N.C.'s Centura Replacing Traditional Designations With Functional Job

Centura Banks Inc. plans to scrap traditional bank titles this month. Brochures and a video have been prepared to tell the bank's 2,090 employees about the change and what it signifies.

"The idea is that titles create artificiality," said Centura chief financial officer Frank L. Pattillo, who is to lose his designation as "senior executive vice president."

Under the new system, "you are what you are," Mr. Pattillo said. "You might be a 'mortgage originator,' or you might be the 'supervisor of escrows,' but whatever your functional title is, is what you are."

Centura, based in Rocky Mount, N.C., also plans to reduce its current 30 salary grades to nine "bands." Instead of paying employees based on a title, the $5.4 billion-asset company will pay for performance within a wide range in each band. It expects this to encourage people to focus on improving their expertise in particular jobs.

"You have to have more responsible jobs to move up within a band, but it's not a matter of all these title changes to do that," Mr. Pattillo said.

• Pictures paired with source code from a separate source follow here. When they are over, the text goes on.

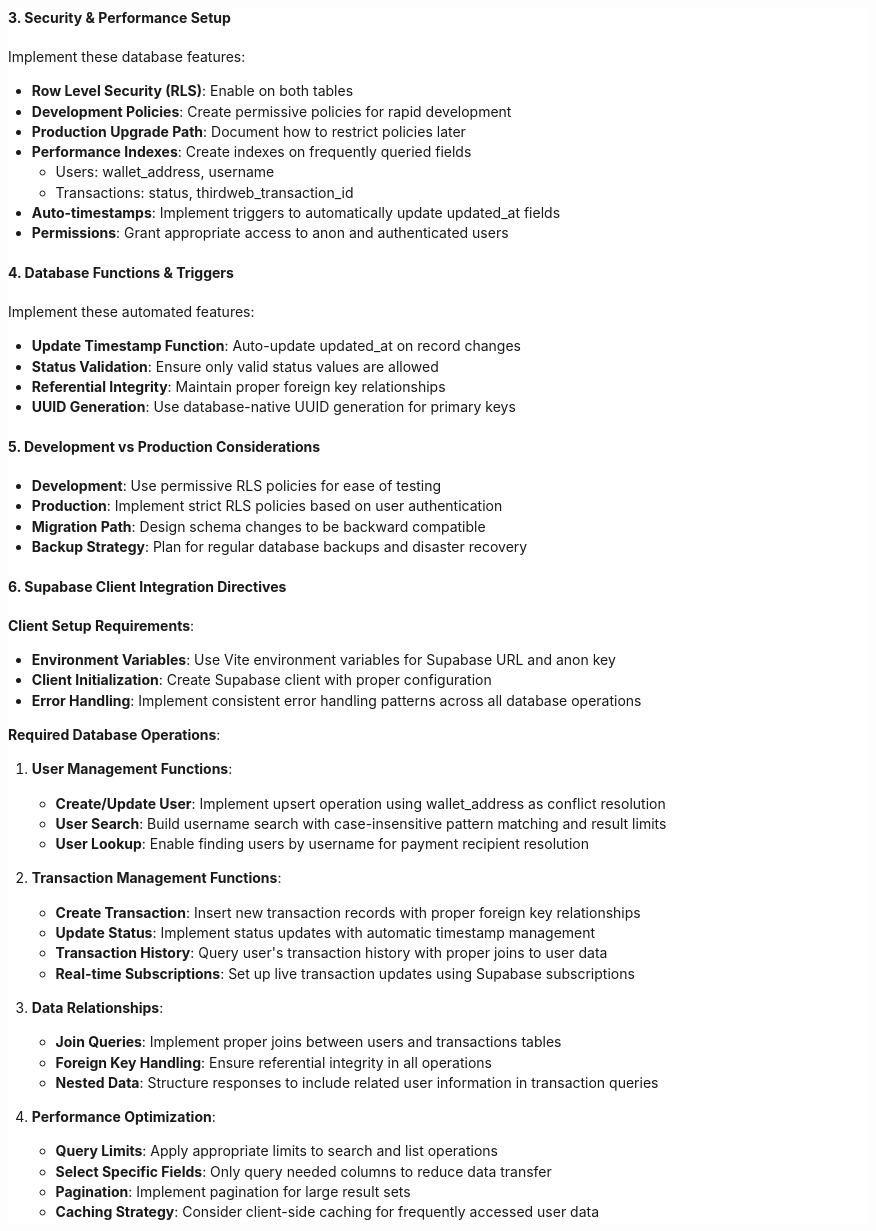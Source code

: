 #### 3. **Security & Performance Setup**
Implement these database features:
- **Row Level Security (RLS)**: Enable on both tables
- **Development Policies**: Create permissive policies for rapid development
- **Production Upgrade Path**: Document how to restrict policies later
- **Performance Indexes**: Create indexes on frequently queried fields
  - Users: wallet_address, username
  - Transactions: status, thirdweb_transaction_id
- **Auto-timestamps**: Implement triggers to automatically update updated_at fields
- **Permissions**: Grant appropriate access to anon and authenticated users

#### 4. **Database Functions & Triggers**
Implement these automated features:
- **Update Timestamp Function**: Auto-update updated_at on record changes
- **Status Validation**: Ensure only valid status values are allowed
- **Referential Integrity**: Maintain proper foreign key relationships
- **UUID Generation**: Use database-native UUID generation for primary keys

#### 5. **Development vs Production Considerations**
- **Development**: Use permissive RLS policies for ease of testing
- **Production**: Implement strict RLS policies based on user authentication
- **Migration Path**: Design schema changes to be backward compatible
- **Backup Strategy**: Plan for regular database backups and disaster recovery

#### 6. **Supabase Client Integration Directives**

**Client Setup Requirements**:
- **Environment Variables**: Use Vite environment variables for Supabase URL and anon key
- **Client Initialization**: Create Supabase client with proper configuration
- **Error Handling**: Implement consistent error handling patterns across all database operations

**Required Database Operations**:

1. **User Management Functions**:
   - **Create/Update User**: Implement upsert operation using wallet_address as conflict resolution
   - **User Search**: Build username search with case-insensitive pattern matching and result limits
   - **User Lookup**: Enable finding users by username for payment recipient resolution

2. **Transaction Management Functions**:
   - **Create Transaction**: Insert new transaction records with proper foreign key relationships
   - **Update Status**: Implement status updates with automatic timestamp management
   - **Transaction History**: Query user's transaction history with proper joins to user data
   - **Real-time Subscriptions**: Set up live transaction updates using Supabase subscriptions

3. **Data Relationships**:
   - **Join Queries**: Implement proper joins between users and transactions tables
   - **Foreign Key Handling**: Ensure referential integrity in all operations
   - **Nested Data**: Structure responses to include related user information in transaction queries

4. **Performance Optimization**:
   - **Query Limits**: Apply appropriate limits to search and list operations
   - **Select Specific Fields**: Only query needed columns to reduce data transfer
   - **Pagination**: Implement pagination for large result sets
   - **Caching Strategy**: Consider client-side caching for frequently accessed user data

While functional job titles are the norm in law and accounting and consulting firms, the idea remains heresy in banking. When Centura began researching the matter two years ago, it found only two bank companies in the country that had eliminated traditional titles: Cheshire Financial Corp. of Keene, N.H., and Atlanta-based Bank South Corp., which sold out last year to NationsBank Corp., Charlotte, N.C.

Cheshire, which has $901 million of assets, was the first to abolish traditional titles, in 1992. President Peter J. Baxter said the company was in the midst of assimilating several acquisitions and sought a way to create one culture while retaining local control and decision-making.

"We looked at a lot of models and came up with the notion of a team- based organization," Mr. Baxter said. "As we thought through that, we came to the conclusion that traditional bank titles really promote the wrong thing.

"We thought that the hierarchy that tends to force decisions up rather than down didn't work very well for local control. What we really wanted to do was flatten the organizational structure."

Under Cheshire's new structure, all salaried employees were divided into three groups: "banking partners," which includes the top 30 managers; "associates," which covers middle management; and "banking specialists," which is everyone else.

Mr. Baxter said Cheshire discovered that certain legal and regulatory filings required the signature of a vice president or higher. Cheshire's solution, which will be adopted by Centura as well, is to confer the honorific "vice president" on all officers but "only when they have to sign something."

Like Cheshire, Bank South decided to do away with traditional titles without getting advice from consultants or other banks. Former CEO Patrick L. Flinn, now an independent business person in Atlanta, said Bank South had concluded in late 1993 that titles "didn't mean anything."

Both Cheshire and Bank South, which had $7.4 billion of assets when it was sold to NationsBank, reported no serious morale problem from switching to functional titles, although some middle managers chafed at losing their hard-won rungs on the corporate ladder.

"The only reason somebody wants to be a 'first vice president' is, somebody tells them it's important," Mr. Flinn said. "If you're no longer telling them it's important, it doesn't matter."